What Is Martyn’s Law? A Clear Guide

If you operate a venue, manage a public-facing site or run events, the question is no longer simply what is Martyn’s Law, but what it will require from your team in practice. The proposed law is designed to improve public protection from terrorist attacks by placing clearer security duties on those responsible for certain premises and events. For operators, that means moving from broad good intentions to documented, proportionate protective measures.

Martyn’s Law has been shaped by the lessons of the Manchester Arena attack in 2017. It is named in memory of Martyn Hett, one of the victims. The central idea is straightforward – if a premises or event is open to the public, and the risk profile meets the legal threshold, those responsible should take reasonable steps to reduce harm and improve preparedness.

This matters because many organisations already carry out health and safety, fire and safeguarding planning, but counter-terror preparedness has often been inconsistent. Some venues have mature plans, trained staff and clear command structures. Others rely on informal processes, basic stewarding or assumptions that terrorism is a remote threat. Martyn’s Law is intended to narrow that gap.

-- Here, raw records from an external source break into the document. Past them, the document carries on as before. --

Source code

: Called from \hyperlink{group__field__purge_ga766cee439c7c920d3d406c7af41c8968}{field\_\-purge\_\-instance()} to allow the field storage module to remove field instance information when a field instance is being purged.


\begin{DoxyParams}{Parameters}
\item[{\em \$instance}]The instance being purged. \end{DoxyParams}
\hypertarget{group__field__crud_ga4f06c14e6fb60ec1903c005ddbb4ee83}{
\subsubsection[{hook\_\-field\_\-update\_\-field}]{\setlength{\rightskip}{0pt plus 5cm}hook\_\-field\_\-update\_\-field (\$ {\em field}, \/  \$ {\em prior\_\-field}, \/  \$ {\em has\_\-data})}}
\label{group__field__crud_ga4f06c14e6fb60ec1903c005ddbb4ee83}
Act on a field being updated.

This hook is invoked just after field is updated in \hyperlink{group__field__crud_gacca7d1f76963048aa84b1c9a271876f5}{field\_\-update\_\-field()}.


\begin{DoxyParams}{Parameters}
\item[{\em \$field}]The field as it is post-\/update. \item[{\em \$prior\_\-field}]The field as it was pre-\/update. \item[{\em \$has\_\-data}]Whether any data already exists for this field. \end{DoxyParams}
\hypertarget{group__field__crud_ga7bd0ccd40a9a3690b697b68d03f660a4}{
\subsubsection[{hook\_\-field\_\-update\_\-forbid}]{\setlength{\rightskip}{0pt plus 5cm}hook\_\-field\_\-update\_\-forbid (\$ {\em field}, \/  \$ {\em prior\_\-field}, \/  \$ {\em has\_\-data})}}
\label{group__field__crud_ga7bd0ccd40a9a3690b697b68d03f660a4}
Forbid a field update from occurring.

What is Martyn’s Law in practical terms?

In practical terms, Martyn’s Law is a proposed UK legal framework that would require qualifying premises and events to consider the threat of terrorism and put proportionate protective arrangements in place. It is not about turning every building into a fortified site. It is about making sure responsible persons have assessed their exposure, trained relevant staff and prepared sensible responses.

That proportionate point matters. A large arena, major event site or busy entertainment venue will not be treated in the same way as a smaller public premises with a lower capacity and simpler operating model. The law is expected to apply in tiers, with different requirements depending on factors such as attendance numbers, type of location and public access.

For business decision-makers, the operational question is simple: if an incident happened on or near your site, could your team recognise the threat, communicate quickly, direct people properly and support an effective response? If the answer is uncertain, there is work to do whether the legal deadline has arrived or not.

Why the law is being introduced

The existing position has left too much to chance. Many duty holders take security seriously, but standards vary widely between sectors and sites. A professionally managed venue may run detailed briefings, search policies, radio protocols, incident escalation routes and evacuation rehearsals. Another site with a similar public footprint may have none of those controls embedded.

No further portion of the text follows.